Sea como fuere, hay un hombre que aprovecha estas dificultades financieras y que hace muchos negocios gracias a la penuria de la caja real; es el señor Nicolás Braque, el primer mayordomo, que es también el tesorero y el gobernador de la moneda. Ha organizado una pequeña compañía de banca, o mejor sería decir una compañía de estafas, que compra, a veces por los dos tercios, otras por la mitad e incluso por el tercio de su valor las deudas del rey y de su parentela. El mecanismo es sencillo. Un proveedor de la corte está al borde de la ruina porque desde hace dos años o más no se le paga nada, y ya no sabe cómo pagar a sus artesanos o comprar sus mercancías. Va a ver al señor Braque y le presenta sus facturas. El señor Braque es un hombre majestuoso; un individuo apuesto, siempre vestido con severidad, que dice únicamente lo necesario. Es muy eficaz cuando se trata de bajarle los humos a la gente.
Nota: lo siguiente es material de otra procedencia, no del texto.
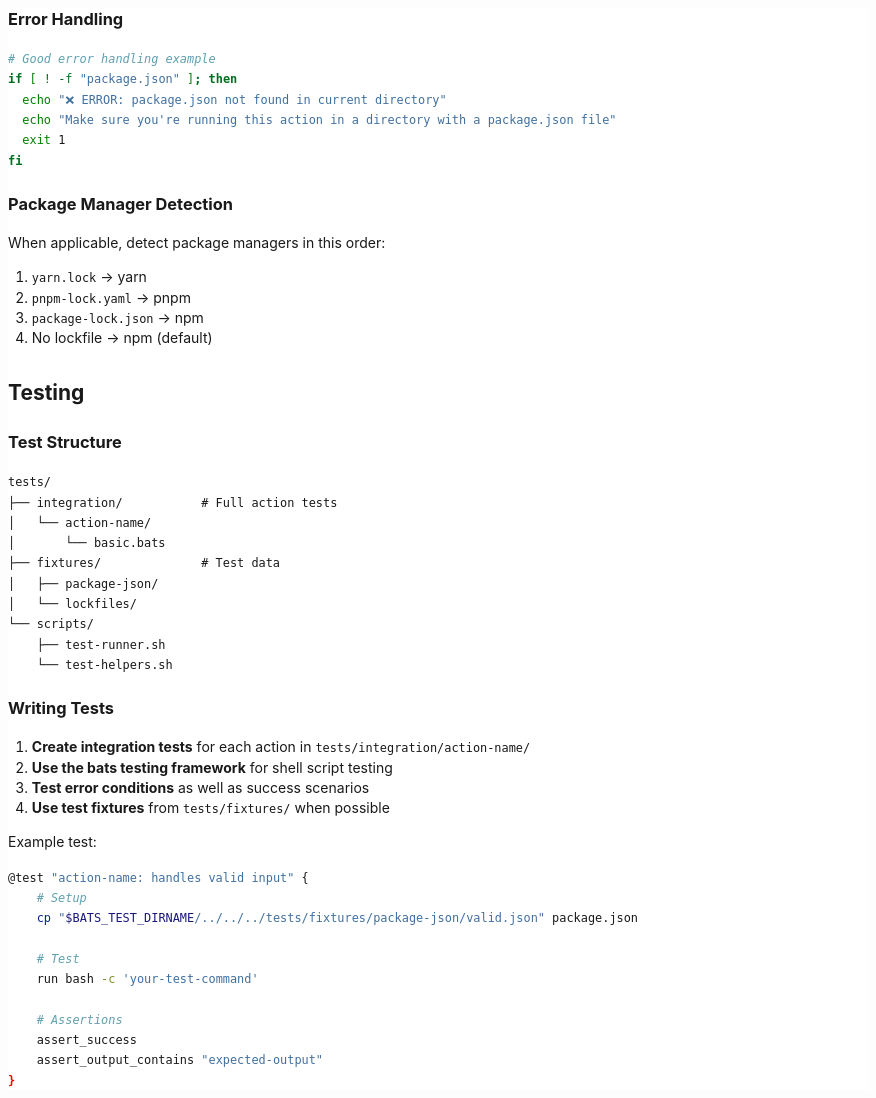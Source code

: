 ### Error Handling

```bash
# Good error handling example
if [ ! -f "package.json" ]; then
  echo "❌ ERROR: package.json not found in current directory"
  echo "Make sure you're running this action in a directory with a package.json file"
  exit 1
fi
```

### Package Manager Detection

When applicable, detect package managers in this order:

1. `yarn.lock` → yarn
2. `pnpm-lock.yaml` → pnpm
3. `package-lock.json` → npm
4. No lockfile → npm (default)

## Testing

### Test Structure

```
tests/
├── integration/           # Full action tests
│   └── action-name/
│       └── basic.bats
├── fixtures/              # Test data
│   ├── package-json/
│   └── lockfiles/
└── scripts/
    ├── test-runner.sh
    └── test-helpers.sh
```

### Writing Tests

1. **Create integration tests** for each action in `tests/integration/action-name/`
2. **Use the bats testing framework** for shell script testing
3. **Test error conditions** as well as success scenarios
4. **Use test fixtures** from `tests/fixtures/` when possible

Example test:

```bash
@test "action-name: handles valid input" {
    # Setup
    cp "$BATS_TEST_DIRNAME/../../../tests/fixtures/package-json/valid.json" package.json

    # Test
    run bash -c 'your-test-command'

    # Assertions
    assert_success
    assert_output_contains "expected-output"
}
```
Llega uno, furioso: «Esta vez tendrá que escucharme; le diré muchas cosas y no ahorraré palabras...» y, en un abrir y cerrar de ojos, se convierte en un individuo balbuceante y suplicante. El señor Braque deja caer sobre el visitante, como una ducha, algunas palabras frías y secas:
«Vuestros precios son exagerados, como ocurre siempre con los trabajos destinados al rey... la clientela de la corte acrecienta vuestro prestigio y así podéis hacer grandes negocios... si el rey se ve en dificultades para pagar, es porque todo el dinero de su Tesoro se destina a los gastos de la guerra... podéis achacar la culpa a los burgueses, que, como el maestro Marcel, no quieren pagar impuestos... puesto que sufrís tanto proveyendo al rey, os retiraremos los encargos...» Y cuando el quejoso comienza a mostrarse más humilde y aplacado, incluso temeroso, Braque le dice: «Si en verdad estáis en dificultades, trataré de ayudaros.
Puedo hablar con ciertos financieros, mis amigos, que se harán cargo de la deuda. Intentaré, oídme bien, intentaré que las compren pagando las cuatro sextas partes del valor, y vos firmaréis un recibo por el total. La compañía se hará reembolsar cuando Dios quiera reabastecer el Tesoro...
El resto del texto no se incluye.